# Dataset records:
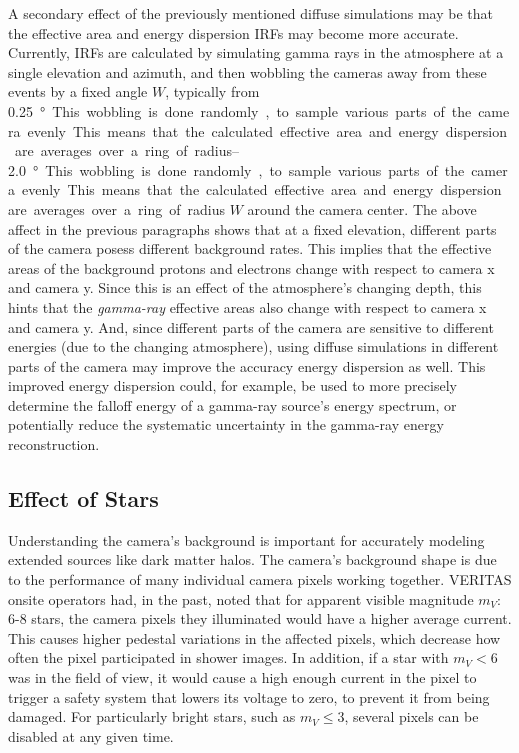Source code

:     A secondary effect of the previously mentioned diffuse simulations may be that the effective area and energy dispersion IRFs may become more accurate.
    Currently, IRFs are calculated by simulating gamma rays in the atmosphere at a single elevation and azimuth, and then wobbling the cameras away from these events by a fixed angle $W$, typically from \SIrange{0.25}{2.0}\degree.
    This wobbling is done randomly, to sample various parts of the camera evenly.
    This means that the calculated effective area and energy dispersion are averages over a ring of radius $W$ around the camera center.
    The above affect in the previous paragraphs shows that at a fixed elevation, different parts of the camera posess different background rates.
    This implies that the effective areas of the background protons and electrons change with respect to camera x and camera y.
    Since this is an effect of the atmosphere's changing depth, this hints that the \textit{gamma-ray} effective areas also change with respect to camera x and camera y.
    And, since different parts of the camera are sensitive to different energies (due to the changing atmosphere), using diffuse simulations in different parts of the camera may improve the accuracy energy dispersion as well.
    This improved energy dispersion could, for example, be used to more precisely determine the falloff energy of a gamma-ray source's energy spectrum, or potentially reduce the systematic uncertainty in the gamma-ray energy reconstruction.
  
  
  \FloatBarrier

  \subsection{Effect of Stars}
    Understanding the camera's background is important for accurately modeling extended sources like dark matter halos.
    The camera's background shape is due to the performance of many individual camera pixels working together.
    VERITAS onsite operators had, in the past, noted that for apparent visible magnitude $m_V :$ 6-8 stars, the camera pixels they illuminated would have a higher average current.
    This causes higher pedestal variations in the affected pixels, which decrease how often the pixel participated in shower images.
    In addition, if a star with $m_V < 6$ was in the field of view, it would cause a high enough current in the pixel to trigger a safety system that lowers its voltage to zero, to prevent it from being damaged.
    For particularly bright stars, such as $m_V \leq 3$, several pixels can be disabled at any given time.

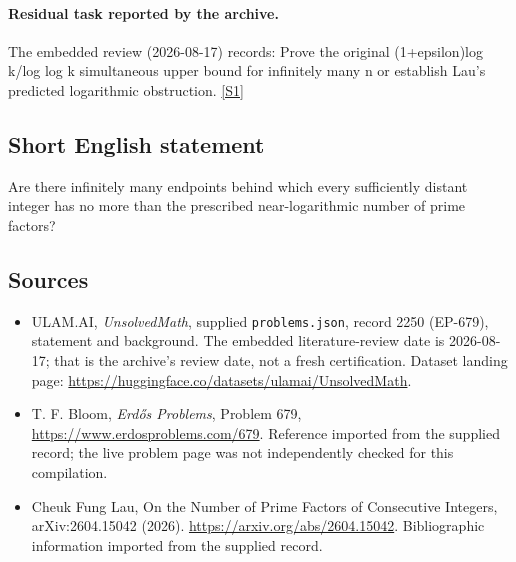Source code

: \documentclass[11pt,a4paper]{article}
\newcommand{\sref}[2]{\hyperlink{source:#1:#2}{[S#2]}}
\begin{document}
\paragraph{Residual task reported by the archive.}

The embedded review (2026-08-17) records: Prove the original (1+epsilon)log k/log log k simultaneous upper bound for infinitely many n or establish Lau's predicted logarithmic obstruction. \sref{2250}{1}

\subsection{Short English statement}

Are there infinitely many endpoints behind which every sufficiently distant integer has no more than the prescribed near-logarithmic number of prime factors?

\subsection{Sources}

{\small

\begin{itemize}

\item[\hypertarget{source:2250:1}{S1}] ULAM.AI, \emph{UnsolvedMath}, supplied \texttt{problems.json}, record 2250 (EP-679), statement and background. The embedded literature-review date is 2026-08-17; that is the archive’s review date, not a fresh certification. Dataset landing page: \url{https://huggingface.co/datasets/ulamai/UnsolvedMath}.

\item[\hypertarget{source:2250:2}{S2}] T. F. Bloom, \emph{Erdős Problems}, Problem 679, \url{https://www.erdosproblems.com/679}. Reference imported from the supplied record; the live problem page was not independently checked for this compilation.

\item[\hypertarget{source:2250:3}{S3}] Cheuk Fung Lau, On the Number of Prime Factors of Consecutive Integers, arXiv:2604.15042 (2026). \url{https://arxiv.org/abs/2604.15042}. Bibliographic information imported from the supplied record.

\end{itemize}

}

\label{end:2250}
\end{document}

# Required work:
Using the listing, copy every line where the word "respect" shows up.

# Written response:
    This implies that the effective areas of the background protons and electrons change with respect to camera x and camera y.
    Since this is an effect of the atmosphere's changing depth, this hints that the \textit{gamma-ray} effective areas also change with respect to camera x and camera y.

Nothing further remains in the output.